*** Opening of DATA TO EXAMINE ***

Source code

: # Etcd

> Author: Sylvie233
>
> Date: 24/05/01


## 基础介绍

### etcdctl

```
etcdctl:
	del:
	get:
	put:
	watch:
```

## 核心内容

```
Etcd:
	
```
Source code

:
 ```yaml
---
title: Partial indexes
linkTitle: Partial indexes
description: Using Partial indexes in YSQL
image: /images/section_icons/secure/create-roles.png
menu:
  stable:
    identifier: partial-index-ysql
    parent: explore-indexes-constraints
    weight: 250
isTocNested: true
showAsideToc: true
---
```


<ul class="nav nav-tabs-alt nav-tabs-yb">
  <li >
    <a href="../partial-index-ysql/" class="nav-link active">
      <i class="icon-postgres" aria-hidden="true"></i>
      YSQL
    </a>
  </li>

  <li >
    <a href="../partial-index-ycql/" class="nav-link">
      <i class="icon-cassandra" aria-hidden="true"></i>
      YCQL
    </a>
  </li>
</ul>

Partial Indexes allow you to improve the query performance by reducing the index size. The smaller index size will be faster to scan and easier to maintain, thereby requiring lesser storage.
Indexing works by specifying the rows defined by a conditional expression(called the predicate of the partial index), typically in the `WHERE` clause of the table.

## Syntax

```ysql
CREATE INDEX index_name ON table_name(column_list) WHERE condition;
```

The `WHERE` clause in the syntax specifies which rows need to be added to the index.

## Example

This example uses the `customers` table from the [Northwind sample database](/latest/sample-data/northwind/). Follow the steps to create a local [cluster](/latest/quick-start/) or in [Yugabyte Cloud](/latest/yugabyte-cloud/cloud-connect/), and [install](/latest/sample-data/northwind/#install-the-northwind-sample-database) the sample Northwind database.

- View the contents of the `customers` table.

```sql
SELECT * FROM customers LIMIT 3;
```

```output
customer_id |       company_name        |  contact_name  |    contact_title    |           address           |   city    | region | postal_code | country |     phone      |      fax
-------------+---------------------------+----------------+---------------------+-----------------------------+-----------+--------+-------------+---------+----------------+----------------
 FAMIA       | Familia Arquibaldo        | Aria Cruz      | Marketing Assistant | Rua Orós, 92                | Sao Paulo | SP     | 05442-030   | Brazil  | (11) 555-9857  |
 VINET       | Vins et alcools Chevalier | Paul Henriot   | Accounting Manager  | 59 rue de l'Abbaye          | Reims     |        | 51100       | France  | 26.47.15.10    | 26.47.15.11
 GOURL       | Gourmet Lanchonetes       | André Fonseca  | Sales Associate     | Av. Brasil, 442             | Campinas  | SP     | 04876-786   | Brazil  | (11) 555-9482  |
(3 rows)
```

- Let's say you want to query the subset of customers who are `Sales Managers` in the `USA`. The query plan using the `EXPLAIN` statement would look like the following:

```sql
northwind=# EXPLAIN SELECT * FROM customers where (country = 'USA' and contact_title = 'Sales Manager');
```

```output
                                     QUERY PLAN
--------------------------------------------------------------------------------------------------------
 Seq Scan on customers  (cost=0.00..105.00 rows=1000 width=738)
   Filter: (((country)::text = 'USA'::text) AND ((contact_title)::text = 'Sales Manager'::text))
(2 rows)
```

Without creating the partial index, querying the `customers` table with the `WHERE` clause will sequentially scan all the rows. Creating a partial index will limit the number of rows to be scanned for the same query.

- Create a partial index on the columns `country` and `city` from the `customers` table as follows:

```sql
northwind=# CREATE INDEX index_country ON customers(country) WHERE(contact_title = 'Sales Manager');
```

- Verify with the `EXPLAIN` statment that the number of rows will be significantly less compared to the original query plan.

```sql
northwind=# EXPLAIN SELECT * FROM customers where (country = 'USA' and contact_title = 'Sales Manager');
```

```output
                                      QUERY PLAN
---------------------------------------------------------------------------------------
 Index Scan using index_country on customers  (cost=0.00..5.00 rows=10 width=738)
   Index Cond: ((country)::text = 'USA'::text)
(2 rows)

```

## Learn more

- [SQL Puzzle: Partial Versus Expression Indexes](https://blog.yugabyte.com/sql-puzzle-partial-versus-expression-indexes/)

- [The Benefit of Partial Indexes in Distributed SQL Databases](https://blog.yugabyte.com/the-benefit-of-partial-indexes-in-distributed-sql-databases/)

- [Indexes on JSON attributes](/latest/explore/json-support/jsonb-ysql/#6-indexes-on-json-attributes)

*** Close of DATA TO EXAMINE ***

■ WHAT YOU SHOULD DO:
Each line of the material above must be retyped exactly as written.

■ RESPONSE:
Source code

: # Etcd

> Author: Sylvie233
>
> Date: 24/05/01


## 基础介绍

### etcdctl

```
etcdctl:
	del:
	get:
	put:
	watch:
```

## 核心内容

```
Etcd:
	
```
Source code

:
 ```yaml
---
title: Partial indexes
linkTitle: Partial indexes
description: Using Partial indexes in YSQL
image: /images/section_icons/secure/create-roles.png
menu:
  stable:
    identifier: partial-index-ysql
    parent: explore-indexes-constraints
    weight: 250
isTocNested: true
showAsideToc: true
---
```


<ul class="nav nav-tabs-alt nav-tabs-yb">
  <li >
    <a href="../partial-index-ysql/" class="nav-link active">
      <i class="icon-postgres" aria-hidden="true"></i>
      YSQL
    </a>
  </li>

  <li >
    <a href="../partial-index-ycql/" class="nav-link">
      <i class="icon-cassandra" aria-hidden="true"></i>
      YCQL
    </a>
  </li>
</ul>

Partial Indexes allow you to improve the query performance by reducing the index size. The smaller index size will be faster to scan and easier to maintain, thereby requiring lesser storage.
Indexing works by specifying the rows defined by a conditional expression(called the predicate of the partial index), typically in the `WHERE` clause of the table.

## Syntax

```ysql
CREATE INDEX index_name ON table_name(column_list) WHERE condition;
```

The `WHERE` clause in the syntax specifies which rows need to be added to the index.

## Example

This example uses the `customers` table from the [Northwind sample database](/latest/sample-data/northwind/). Follow the steps to create a local [cluster](/latest/quick-start/) or in [Yugabyte Cloud](/latest/yugabyte-cloud/cloud-connect/), and [install](/latest/sample-data/northwind/#install-the-northwind-sample-database) the sample Northwind database.

- View the contents of the `customers` table.

```sql
SELECT * FROM customers LIMIT 3;
```

```output
customer_id |       company_name        |  contact_name  |    contact_title    |           address           |   city    | region | postal_code | country |     phone      |      fax
-------------+---------------------------+----------------+---------------------+-----------------------------+-----------+--------+-------------+---------+----------------+----------------
 FAMIA       | Familia Arquibaldo        | Aria Cruz      | Marketing Assistant | Rua Orós, 92                | Sao Paulo | SP     | 05442-030   | Brazil  | (11) 555-9857  |
 VINET       | Vins et alcools Chevalier | Paul Henriot   | Accounting Manager  | 59 rue de l'Abbaye          | Reims     |        | 51100       | France  | 26.47.15.10    | 26.47.15.11
 GOURL       | Gourmet Lanchonetes       | André Fonseca  | Sales Associate     | Av. Brasil, 442             | Campinas  | SP     | 04876-786   | Brazil  | (11) 555-9482  |
(3 rows)
```

- Let's say you want to query the subset of customers who are `Sales Managers` in the `USA`. The query plan using the `EXPLAIN` statement would look like the following:

```sql
northwind=# EXPLAIN SELECT * FROM customers where (country = 'USA' and contact_title = 'Sales Manager');
```

```output
                                     QUERY PLAN
--------------------------------------------------------------------------------------------------------
 Seq Scan on customers  (cost=0.00..105.00 rows=1000 width=738)
   Filter: (((country)::text = 'USA'::text) AND ((contact_title)::text = 'Sales Manager'::text))
(2 rows)
```

Without creating the partial index, querying the `customers` table with the `WHERE` clause will sequentially scan all the rows. Creating a partial index will limit the number of rows to be scanned for the same query.

- Create a partial index on the columns `country` and `city` from the `customers` table as follows:

```sql
northwind=# CREATE INDEX index_country ON customers(country) WHERE(contact_title = 'Sales Manager');
```

- Verify with the `EXPLAIN` statment that the number of rows will be significantly less compared to the original query plan.

```sql
northwind=# EXPLAIN SELECT * FROM customers where (country = 'USA' and contact_title = 'Sales Manager');
```

```output
                                      QUERY PLAN
---------------------------------------------------------------------------------------
 Index Scan using index_country on customers  (cost=0.00..5.00 rows=10 width=738)
   Index Cond: ((country)::text = 'USA'::text)
(2 rows)

```

## Learn more

- [SQL Puzzle: Partial Versus Expression Indexes](https://blog.yugabyte.com/sql-puzzle-partial-versus-expression-indexes/)

- [The Benefit of Partial Indexes in Distributed SQL Databases](https://blog.yugabyte.com/the-benefit-of-partial-indexes-in-distributed-sql-databases/)

- [Indexes on JSON attributes](/latest/explore/json-support/jsonb-ysql/#6-indexes-on-json-attributes)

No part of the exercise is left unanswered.